Exercise brief: For each line below that contains the word "article", make a copy.

==================================================

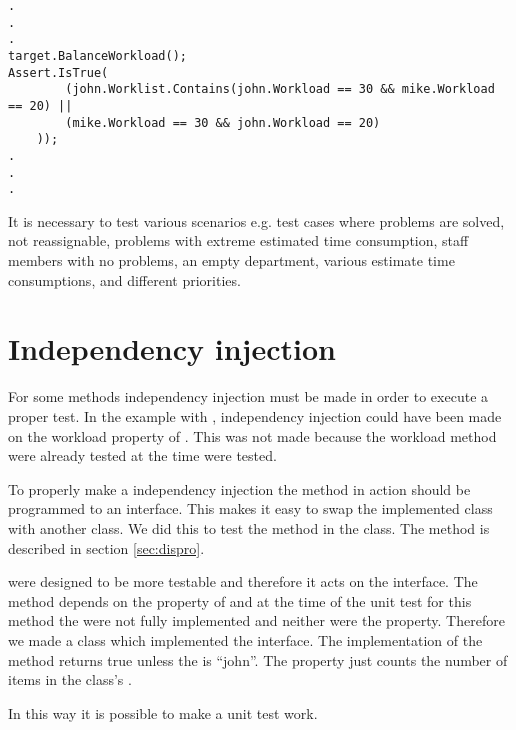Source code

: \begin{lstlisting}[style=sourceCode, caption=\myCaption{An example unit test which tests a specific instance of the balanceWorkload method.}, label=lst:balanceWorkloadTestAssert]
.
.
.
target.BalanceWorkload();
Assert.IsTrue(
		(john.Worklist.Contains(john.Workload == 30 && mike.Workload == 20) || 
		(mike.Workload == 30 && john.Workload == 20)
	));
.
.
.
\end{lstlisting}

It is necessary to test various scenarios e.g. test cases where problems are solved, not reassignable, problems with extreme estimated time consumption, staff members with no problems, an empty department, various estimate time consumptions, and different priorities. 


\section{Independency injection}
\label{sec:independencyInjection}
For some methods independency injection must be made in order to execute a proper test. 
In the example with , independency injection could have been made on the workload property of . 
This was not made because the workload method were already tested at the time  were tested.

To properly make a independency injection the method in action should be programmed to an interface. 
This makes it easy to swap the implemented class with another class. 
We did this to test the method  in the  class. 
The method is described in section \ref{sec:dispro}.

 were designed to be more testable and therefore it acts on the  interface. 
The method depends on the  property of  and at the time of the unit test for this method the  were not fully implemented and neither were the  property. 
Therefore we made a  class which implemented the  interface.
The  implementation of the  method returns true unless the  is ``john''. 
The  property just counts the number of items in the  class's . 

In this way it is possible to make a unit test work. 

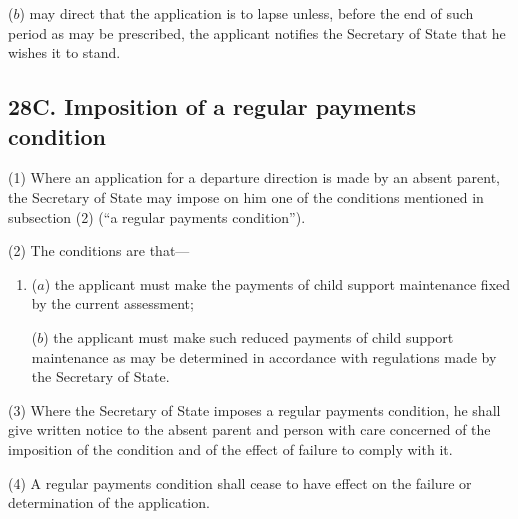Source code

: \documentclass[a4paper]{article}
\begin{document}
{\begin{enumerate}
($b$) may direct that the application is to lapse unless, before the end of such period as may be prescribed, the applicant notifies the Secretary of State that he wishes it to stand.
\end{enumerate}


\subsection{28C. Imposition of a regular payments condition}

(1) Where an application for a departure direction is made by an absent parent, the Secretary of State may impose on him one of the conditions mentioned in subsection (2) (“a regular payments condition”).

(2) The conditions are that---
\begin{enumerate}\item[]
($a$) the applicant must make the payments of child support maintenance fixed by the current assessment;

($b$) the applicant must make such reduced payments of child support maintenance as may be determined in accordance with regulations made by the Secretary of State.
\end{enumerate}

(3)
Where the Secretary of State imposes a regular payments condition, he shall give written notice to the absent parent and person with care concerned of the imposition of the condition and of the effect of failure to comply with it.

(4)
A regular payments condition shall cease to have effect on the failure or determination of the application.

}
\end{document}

==================================================

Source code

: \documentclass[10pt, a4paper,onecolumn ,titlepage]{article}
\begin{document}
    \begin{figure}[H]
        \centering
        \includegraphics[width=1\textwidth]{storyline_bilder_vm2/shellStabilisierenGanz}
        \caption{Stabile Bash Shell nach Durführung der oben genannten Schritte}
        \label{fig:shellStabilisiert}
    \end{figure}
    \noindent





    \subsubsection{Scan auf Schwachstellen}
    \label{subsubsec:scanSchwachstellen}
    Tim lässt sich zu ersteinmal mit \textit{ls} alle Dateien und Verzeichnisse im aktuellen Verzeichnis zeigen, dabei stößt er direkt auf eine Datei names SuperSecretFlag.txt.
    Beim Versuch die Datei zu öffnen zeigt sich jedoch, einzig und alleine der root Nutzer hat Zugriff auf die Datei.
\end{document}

==================================================

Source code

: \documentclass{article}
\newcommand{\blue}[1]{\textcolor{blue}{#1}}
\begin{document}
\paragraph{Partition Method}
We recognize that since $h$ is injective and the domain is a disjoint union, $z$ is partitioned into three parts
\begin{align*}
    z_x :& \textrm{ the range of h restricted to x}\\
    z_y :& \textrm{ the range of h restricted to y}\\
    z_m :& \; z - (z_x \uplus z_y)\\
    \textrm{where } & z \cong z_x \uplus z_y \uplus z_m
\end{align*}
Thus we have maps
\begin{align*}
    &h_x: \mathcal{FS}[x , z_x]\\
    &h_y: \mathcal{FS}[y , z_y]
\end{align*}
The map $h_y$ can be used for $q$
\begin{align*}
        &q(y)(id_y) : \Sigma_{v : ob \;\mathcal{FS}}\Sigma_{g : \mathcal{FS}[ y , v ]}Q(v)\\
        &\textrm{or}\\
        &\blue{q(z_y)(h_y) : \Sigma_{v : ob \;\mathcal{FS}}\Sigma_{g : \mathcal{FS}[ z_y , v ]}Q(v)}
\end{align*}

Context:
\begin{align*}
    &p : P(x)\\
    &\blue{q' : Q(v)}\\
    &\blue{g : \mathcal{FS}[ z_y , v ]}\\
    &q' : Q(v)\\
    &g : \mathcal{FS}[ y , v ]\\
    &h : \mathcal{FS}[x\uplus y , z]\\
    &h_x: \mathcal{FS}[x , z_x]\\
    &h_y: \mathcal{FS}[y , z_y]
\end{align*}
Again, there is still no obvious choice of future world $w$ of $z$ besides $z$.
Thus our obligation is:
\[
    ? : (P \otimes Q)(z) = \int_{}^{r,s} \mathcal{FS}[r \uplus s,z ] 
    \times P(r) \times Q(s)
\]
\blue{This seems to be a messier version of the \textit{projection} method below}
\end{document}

==================================================

Response to the task:
: \documentclass[a4paper]{article}
: \documentclass[10pt, a4paper,onecolumn ,titlepage]{article}
: \documentclass{article}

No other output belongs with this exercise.